** Opening Information provided block **
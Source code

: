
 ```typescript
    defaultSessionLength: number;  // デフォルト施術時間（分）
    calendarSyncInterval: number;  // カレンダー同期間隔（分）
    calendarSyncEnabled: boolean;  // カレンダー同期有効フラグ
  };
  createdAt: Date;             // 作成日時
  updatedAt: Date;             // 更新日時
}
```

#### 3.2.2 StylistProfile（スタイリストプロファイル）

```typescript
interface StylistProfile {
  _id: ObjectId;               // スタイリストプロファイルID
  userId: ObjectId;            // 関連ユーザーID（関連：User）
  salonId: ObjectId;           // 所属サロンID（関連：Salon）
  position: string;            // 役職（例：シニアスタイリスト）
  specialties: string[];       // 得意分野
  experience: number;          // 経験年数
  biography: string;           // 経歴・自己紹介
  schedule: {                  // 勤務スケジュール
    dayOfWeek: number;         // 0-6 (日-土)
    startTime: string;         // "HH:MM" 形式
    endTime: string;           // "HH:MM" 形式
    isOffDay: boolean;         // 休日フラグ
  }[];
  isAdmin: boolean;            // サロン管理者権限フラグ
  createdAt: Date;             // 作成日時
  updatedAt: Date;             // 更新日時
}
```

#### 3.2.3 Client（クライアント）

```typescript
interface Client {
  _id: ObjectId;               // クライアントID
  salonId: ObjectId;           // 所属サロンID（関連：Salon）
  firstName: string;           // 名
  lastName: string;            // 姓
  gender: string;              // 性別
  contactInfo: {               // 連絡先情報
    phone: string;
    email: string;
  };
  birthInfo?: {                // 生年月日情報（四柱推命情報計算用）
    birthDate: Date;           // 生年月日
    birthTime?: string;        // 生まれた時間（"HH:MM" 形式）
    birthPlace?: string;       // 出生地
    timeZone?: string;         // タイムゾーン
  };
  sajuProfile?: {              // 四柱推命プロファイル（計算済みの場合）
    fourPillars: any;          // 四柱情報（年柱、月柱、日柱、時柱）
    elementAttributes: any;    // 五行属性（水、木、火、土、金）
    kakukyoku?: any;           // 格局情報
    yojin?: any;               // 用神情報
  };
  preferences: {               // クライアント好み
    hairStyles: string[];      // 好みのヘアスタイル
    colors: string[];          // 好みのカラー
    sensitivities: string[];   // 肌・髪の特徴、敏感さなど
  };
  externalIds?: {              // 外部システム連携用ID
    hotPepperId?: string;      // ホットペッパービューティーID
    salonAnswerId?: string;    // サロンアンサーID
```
** Closing Information provided block **
** Opening Information provided block **
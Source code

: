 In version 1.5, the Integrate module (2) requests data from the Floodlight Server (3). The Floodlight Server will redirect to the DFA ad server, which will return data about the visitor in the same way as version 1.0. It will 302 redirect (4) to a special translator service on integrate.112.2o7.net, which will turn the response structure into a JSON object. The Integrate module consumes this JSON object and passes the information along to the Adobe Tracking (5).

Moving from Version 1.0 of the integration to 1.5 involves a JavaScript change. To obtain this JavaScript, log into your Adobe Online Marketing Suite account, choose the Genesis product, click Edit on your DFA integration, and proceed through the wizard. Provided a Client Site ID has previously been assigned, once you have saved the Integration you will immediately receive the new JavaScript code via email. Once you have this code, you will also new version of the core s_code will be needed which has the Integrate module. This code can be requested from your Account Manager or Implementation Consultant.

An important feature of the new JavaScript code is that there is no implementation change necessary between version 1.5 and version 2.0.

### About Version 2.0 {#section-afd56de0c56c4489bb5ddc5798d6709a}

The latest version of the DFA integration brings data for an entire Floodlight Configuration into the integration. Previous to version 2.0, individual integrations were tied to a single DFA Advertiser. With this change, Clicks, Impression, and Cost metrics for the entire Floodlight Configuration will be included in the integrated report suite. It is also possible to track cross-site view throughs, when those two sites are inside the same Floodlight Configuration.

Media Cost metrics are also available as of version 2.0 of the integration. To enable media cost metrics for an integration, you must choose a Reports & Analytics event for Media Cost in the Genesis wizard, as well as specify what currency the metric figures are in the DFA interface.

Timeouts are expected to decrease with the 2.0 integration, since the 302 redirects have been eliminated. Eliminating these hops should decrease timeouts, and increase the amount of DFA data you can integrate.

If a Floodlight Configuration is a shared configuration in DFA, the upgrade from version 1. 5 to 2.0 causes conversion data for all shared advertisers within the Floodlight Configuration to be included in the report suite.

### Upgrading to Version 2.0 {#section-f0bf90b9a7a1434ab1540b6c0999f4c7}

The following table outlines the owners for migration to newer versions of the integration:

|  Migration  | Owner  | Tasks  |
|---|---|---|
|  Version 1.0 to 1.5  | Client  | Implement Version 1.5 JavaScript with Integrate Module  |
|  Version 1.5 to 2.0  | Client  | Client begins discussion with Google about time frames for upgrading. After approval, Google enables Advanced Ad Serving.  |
** Closing Information provided block **
→ **Task details**
Reply with one number: the count of lines in the entries that include the word "section".

→ **Output below**
2